* **PROBLEM DESCRIPTION**
Below are the records; copy exactly the stretch from the line containing "- Vous devez installer mkdocs avec pip/pip3" through the line containing "### v0.11.0 (2023-09-17)", both ends included, and nothing else.

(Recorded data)

▬▬▬▬▬▬

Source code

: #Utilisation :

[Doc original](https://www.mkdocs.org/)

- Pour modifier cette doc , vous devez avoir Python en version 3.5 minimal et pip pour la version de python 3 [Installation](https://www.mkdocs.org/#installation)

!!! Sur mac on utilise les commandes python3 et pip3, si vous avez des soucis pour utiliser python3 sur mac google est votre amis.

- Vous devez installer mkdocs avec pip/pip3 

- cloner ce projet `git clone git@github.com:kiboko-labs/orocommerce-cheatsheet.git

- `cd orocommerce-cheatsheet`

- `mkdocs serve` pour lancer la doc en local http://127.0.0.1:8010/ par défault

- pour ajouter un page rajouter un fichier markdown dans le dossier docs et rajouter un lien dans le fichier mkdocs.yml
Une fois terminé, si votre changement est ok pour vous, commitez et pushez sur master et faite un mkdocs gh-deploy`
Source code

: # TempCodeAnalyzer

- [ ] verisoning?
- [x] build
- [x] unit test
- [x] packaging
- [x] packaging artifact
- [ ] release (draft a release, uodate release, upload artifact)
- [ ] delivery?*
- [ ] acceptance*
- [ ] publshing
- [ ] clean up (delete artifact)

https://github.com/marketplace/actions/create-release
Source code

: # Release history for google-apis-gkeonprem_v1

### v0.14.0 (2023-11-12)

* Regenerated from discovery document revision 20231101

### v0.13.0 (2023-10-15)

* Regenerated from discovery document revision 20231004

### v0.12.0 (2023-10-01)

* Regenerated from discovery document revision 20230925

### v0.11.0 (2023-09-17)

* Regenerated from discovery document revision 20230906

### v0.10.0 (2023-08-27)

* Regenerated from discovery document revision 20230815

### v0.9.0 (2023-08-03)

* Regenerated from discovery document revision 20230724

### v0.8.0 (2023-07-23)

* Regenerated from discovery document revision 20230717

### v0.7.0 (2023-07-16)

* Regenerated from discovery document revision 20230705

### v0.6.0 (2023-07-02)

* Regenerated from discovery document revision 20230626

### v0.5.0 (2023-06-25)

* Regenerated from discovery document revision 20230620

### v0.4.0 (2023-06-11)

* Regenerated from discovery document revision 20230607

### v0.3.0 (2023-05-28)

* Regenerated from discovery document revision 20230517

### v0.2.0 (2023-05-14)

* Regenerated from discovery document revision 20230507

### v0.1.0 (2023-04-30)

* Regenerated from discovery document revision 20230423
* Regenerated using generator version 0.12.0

▬▬▬▬▬▬

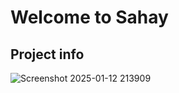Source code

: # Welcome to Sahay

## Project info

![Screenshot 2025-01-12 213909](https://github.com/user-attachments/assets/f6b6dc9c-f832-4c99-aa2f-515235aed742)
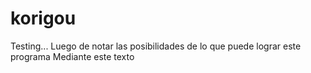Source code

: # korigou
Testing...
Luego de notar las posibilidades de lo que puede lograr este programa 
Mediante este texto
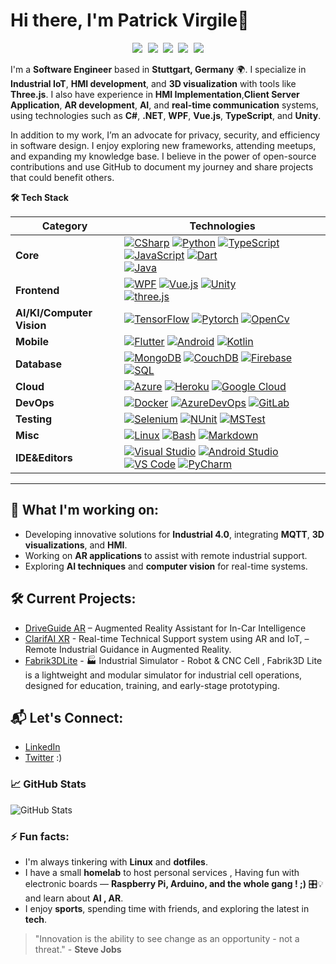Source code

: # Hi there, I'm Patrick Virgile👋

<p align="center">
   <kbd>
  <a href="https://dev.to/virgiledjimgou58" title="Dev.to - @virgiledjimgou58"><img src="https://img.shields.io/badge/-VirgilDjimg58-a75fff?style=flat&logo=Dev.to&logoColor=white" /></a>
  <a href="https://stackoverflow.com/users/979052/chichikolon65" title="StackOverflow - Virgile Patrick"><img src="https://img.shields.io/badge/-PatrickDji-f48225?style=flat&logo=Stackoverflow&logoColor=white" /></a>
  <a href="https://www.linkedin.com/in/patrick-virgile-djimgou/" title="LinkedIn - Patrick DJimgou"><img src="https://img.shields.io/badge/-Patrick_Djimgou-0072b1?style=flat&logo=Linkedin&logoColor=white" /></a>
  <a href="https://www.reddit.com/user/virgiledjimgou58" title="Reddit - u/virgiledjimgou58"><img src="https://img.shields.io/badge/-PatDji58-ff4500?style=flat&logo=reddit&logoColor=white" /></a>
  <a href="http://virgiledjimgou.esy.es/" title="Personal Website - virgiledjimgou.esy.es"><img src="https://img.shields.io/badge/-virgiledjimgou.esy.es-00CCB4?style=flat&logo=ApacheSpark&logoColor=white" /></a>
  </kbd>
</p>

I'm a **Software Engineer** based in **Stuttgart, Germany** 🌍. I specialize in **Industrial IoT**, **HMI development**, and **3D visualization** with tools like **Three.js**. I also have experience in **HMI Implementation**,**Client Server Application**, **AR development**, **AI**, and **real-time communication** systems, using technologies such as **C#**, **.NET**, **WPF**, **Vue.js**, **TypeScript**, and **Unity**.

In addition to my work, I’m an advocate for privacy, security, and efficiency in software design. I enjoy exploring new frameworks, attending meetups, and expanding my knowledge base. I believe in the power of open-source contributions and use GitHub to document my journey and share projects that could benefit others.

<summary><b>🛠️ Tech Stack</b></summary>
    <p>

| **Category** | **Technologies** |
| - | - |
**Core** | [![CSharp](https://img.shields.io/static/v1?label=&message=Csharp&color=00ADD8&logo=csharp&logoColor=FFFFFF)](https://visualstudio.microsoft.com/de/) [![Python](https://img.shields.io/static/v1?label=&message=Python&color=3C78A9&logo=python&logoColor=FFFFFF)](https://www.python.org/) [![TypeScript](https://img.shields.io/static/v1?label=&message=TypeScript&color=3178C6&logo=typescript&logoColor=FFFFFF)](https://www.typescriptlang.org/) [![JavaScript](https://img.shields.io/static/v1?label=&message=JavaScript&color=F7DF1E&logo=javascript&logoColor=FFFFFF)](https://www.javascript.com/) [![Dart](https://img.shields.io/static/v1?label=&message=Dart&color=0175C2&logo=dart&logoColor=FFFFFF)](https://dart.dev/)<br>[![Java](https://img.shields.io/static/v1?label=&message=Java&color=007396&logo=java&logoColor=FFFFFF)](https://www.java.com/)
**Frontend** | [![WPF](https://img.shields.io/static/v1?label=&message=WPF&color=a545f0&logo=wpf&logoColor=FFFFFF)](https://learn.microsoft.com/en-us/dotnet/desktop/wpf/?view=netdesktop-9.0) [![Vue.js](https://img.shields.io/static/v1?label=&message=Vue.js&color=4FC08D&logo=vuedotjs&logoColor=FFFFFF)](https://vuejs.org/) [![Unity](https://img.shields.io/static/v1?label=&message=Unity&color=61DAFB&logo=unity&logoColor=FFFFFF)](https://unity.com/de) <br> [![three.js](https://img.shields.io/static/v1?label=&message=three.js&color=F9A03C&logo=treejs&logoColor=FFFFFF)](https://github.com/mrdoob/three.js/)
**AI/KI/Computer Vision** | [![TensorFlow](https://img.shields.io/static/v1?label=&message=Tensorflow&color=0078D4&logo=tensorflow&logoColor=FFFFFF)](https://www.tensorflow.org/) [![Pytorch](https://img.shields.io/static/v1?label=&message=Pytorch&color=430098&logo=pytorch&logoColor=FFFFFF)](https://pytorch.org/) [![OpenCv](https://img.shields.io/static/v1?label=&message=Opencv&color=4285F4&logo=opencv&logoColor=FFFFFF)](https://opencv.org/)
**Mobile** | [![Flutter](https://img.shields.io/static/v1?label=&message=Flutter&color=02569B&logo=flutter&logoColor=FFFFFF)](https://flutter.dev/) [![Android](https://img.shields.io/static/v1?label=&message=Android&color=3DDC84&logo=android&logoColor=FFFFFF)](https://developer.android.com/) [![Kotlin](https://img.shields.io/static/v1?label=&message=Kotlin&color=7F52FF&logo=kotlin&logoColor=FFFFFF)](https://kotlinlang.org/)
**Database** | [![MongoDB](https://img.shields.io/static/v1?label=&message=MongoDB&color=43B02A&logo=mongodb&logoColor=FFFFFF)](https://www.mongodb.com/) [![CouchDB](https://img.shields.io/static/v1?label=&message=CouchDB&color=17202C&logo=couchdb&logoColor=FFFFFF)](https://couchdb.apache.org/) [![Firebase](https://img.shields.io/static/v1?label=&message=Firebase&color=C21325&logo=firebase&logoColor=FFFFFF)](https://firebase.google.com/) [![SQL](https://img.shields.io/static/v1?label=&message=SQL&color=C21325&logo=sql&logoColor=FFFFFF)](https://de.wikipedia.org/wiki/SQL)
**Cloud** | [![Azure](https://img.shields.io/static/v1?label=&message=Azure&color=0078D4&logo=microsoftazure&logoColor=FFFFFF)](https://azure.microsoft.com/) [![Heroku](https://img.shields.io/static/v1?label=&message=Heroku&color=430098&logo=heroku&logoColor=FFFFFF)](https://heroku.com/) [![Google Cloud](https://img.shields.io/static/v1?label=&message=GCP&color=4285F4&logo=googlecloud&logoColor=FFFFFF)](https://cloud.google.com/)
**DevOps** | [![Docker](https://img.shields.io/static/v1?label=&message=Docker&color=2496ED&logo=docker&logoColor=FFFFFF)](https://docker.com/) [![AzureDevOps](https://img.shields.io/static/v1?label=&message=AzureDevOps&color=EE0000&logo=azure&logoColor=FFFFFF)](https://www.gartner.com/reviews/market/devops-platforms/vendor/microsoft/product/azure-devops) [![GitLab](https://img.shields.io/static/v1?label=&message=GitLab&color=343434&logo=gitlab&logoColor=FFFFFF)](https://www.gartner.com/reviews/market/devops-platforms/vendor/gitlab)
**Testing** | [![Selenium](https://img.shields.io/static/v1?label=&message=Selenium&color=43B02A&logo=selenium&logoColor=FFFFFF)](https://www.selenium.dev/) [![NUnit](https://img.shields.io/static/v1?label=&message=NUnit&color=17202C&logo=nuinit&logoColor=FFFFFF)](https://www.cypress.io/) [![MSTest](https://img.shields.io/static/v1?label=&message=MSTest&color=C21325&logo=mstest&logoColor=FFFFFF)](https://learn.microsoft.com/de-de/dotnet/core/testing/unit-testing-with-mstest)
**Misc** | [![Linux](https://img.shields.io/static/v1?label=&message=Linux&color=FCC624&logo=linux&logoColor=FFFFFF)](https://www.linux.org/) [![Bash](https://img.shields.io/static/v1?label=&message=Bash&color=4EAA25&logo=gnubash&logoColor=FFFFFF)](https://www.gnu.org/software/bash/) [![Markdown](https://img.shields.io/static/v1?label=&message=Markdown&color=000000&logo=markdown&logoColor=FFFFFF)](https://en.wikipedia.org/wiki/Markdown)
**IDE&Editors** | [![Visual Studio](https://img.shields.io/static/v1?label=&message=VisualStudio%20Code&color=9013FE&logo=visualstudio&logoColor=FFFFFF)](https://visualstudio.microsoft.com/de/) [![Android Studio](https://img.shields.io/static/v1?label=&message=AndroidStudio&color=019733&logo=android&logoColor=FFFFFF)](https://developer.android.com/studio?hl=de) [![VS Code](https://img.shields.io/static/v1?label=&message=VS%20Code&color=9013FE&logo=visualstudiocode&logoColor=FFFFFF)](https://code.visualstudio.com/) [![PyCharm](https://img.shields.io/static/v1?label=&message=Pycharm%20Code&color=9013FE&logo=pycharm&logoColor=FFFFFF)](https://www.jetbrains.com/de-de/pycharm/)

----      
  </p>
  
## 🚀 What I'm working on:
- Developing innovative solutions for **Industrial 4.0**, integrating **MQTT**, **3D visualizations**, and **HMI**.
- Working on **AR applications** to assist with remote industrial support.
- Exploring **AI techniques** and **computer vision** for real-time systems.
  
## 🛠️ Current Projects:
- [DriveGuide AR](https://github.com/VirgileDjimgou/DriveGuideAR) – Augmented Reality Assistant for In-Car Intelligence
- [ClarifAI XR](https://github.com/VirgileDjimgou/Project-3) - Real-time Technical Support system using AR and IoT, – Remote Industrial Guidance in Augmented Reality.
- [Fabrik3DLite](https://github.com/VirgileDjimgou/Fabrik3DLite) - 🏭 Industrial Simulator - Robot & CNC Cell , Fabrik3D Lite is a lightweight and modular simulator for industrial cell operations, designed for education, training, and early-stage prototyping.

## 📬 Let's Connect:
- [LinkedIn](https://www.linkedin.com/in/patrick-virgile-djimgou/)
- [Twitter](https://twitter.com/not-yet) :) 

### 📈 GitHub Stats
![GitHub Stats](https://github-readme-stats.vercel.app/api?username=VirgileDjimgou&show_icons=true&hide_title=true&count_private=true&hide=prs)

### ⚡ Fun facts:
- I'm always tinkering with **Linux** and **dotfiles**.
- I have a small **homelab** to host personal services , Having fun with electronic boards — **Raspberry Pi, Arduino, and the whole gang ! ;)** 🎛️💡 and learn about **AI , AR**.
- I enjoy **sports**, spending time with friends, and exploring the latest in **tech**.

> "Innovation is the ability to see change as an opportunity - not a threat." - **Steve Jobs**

▬▬▬▬▬▬

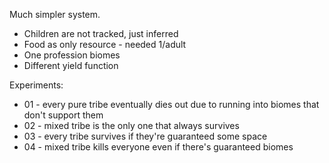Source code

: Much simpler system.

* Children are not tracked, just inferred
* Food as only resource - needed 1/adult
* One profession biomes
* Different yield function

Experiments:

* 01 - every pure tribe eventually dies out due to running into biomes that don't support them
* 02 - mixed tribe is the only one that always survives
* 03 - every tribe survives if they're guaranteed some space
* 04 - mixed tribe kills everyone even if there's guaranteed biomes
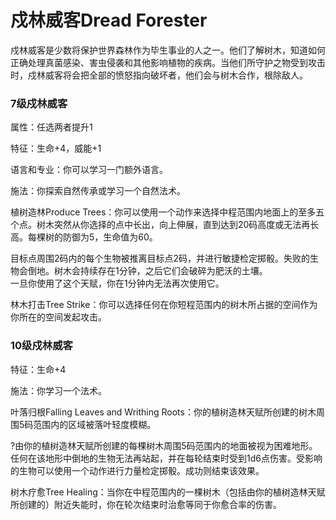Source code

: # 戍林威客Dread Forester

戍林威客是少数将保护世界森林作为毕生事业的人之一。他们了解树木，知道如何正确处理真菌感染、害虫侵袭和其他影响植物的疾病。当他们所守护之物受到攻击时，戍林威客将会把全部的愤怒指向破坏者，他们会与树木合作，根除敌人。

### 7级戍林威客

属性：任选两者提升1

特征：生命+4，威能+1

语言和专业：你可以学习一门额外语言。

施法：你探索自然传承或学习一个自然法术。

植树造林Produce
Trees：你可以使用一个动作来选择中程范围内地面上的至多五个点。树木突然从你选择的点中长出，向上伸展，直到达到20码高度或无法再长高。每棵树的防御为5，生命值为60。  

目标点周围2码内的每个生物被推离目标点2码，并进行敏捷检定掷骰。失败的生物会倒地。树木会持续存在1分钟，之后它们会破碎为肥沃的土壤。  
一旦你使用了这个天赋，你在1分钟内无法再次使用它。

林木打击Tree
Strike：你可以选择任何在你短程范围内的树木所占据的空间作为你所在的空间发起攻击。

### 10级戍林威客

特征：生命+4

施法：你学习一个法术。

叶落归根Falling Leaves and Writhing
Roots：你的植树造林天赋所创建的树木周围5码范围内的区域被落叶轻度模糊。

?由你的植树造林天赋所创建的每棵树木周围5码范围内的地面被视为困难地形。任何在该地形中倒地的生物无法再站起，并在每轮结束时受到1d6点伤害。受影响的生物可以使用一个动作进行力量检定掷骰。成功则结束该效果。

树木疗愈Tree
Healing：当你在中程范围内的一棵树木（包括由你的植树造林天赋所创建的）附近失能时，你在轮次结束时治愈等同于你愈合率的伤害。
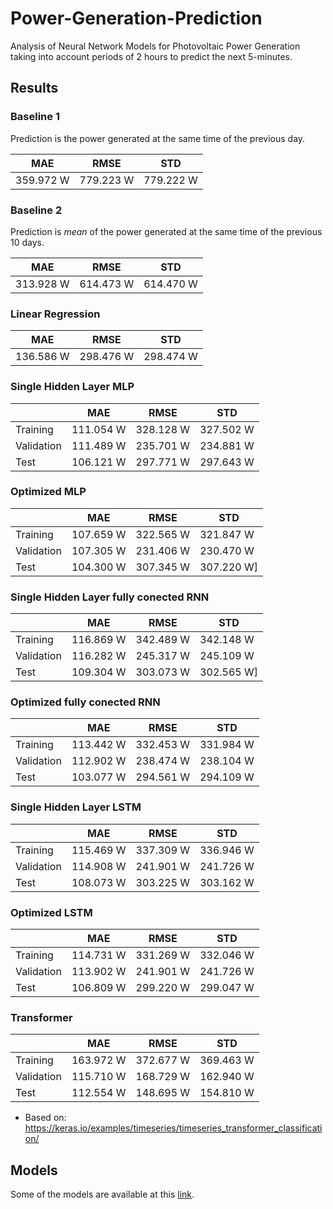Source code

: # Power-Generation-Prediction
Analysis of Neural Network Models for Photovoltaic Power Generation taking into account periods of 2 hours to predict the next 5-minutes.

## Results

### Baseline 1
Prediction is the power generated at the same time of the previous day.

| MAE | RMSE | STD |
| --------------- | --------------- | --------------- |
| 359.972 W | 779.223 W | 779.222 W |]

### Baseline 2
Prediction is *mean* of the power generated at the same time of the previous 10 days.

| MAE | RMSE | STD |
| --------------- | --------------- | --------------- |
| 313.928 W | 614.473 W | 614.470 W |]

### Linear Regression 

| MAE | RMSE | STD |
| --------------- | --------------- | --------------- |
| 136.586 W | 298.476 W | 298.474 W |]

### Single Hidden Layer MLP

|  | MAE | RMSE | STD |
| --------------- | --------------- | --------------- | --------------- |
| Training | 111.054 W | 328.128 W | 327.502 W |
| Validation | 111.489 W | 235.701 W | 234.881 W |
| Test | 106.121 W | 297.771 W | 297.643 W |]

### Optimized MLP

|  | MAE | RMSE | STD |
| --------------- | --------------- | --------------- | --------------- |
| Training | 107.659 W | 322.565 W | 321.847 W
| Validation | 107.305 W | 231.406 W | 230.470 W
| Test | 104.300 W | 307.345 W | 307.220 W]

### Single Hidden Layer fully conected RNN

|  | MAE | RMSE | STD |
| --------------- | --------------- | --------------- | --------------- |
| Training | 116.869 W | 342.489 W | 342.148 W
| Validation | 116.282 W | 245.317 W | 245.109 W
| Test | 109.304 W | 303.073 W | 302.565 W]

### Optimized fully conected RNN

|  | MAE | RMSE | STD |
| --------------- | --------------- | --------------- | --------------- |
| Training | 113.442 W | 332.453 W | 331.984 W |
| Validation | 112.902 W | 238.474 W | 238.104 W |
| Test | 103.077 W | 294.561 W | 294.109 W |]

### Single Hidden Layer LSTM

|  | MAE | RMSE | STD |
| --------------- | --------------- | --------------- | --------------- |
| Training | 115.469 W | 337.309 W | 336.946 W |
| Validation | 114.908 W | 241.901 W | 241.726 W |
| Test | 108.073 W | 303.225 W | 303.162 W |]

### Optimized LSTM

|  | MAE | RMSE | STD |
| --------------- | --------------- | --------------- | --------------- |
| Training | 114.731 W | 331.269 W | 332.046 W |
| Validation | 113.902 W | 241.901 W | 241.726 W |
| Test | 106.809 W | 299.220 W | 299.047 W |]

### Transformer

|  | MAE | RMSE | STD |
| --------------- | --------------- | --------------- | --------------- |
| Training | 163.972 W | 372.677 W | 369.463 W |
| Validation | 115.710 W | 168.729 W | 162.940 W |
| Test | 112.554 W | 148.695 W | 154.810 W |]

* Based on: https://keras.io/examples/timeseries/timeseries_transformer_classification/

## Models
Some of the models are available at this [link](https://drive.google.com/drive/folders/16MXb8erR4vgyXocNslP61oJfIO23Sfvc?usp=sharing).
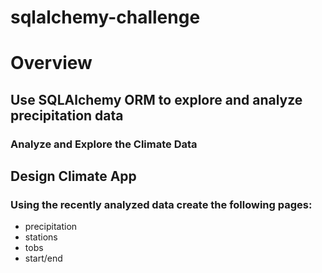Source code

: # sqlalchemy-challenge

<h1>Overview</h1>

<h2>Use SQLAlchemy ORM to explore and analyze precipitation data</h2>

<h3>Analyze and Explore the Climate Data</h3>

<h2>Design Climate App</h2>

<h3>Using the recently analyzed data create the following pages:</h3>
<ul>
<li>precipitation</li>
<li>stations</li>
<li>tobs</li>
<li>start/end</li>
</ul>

▬▬▬▬▬▬

* **FINAL ANSWER**
- Vous devez installer mkdocs avec pip/pip3 

- cloner ce projet `git clone git@github.com:kiboko-labs/orocommerce-cheatsheet.git

- `cd orocommerce-cheatsheet`

- `mkdocs serve` pour lancer la doc en local http://127.0.0.1:8010/ par défault

- pour ajouter un page rajouter un fichier markdown dans le dossier docs et rajouter un lien dans le fichier mkdocs.yml
Une fois terminé, si votre changement est ok pour vous, commitez et pushez sur master et faite un mkdocs gh-deploy`
Source code

: # TempCodeAnalyzer

- [ ] verisoning?
- [x] build
- [x] unit test
- [x] packaging
- [x] packaging artifact
- [ ] release (draft a release, uodate release, upload artifact)
- [ ] delivery?*
- [ ] acceptance*
- [ ] publshing
- [ ] clean up (delete artifact)

https://github.com/marketplace/actions/create-release
Source code

: # Release history for google-apis-gkeonprem_v1

### v0.14.0 (2023-11-12)

* Regenerated from discovery document revision 20231101

### v0.13.0 (2023-10-15)

* Regenerated from discovery document revision 20231004

### v0.12.0 (2023-10-01)

* Regenerated from discovery document revision 20230925

### v0.11.0 (2023-09-17)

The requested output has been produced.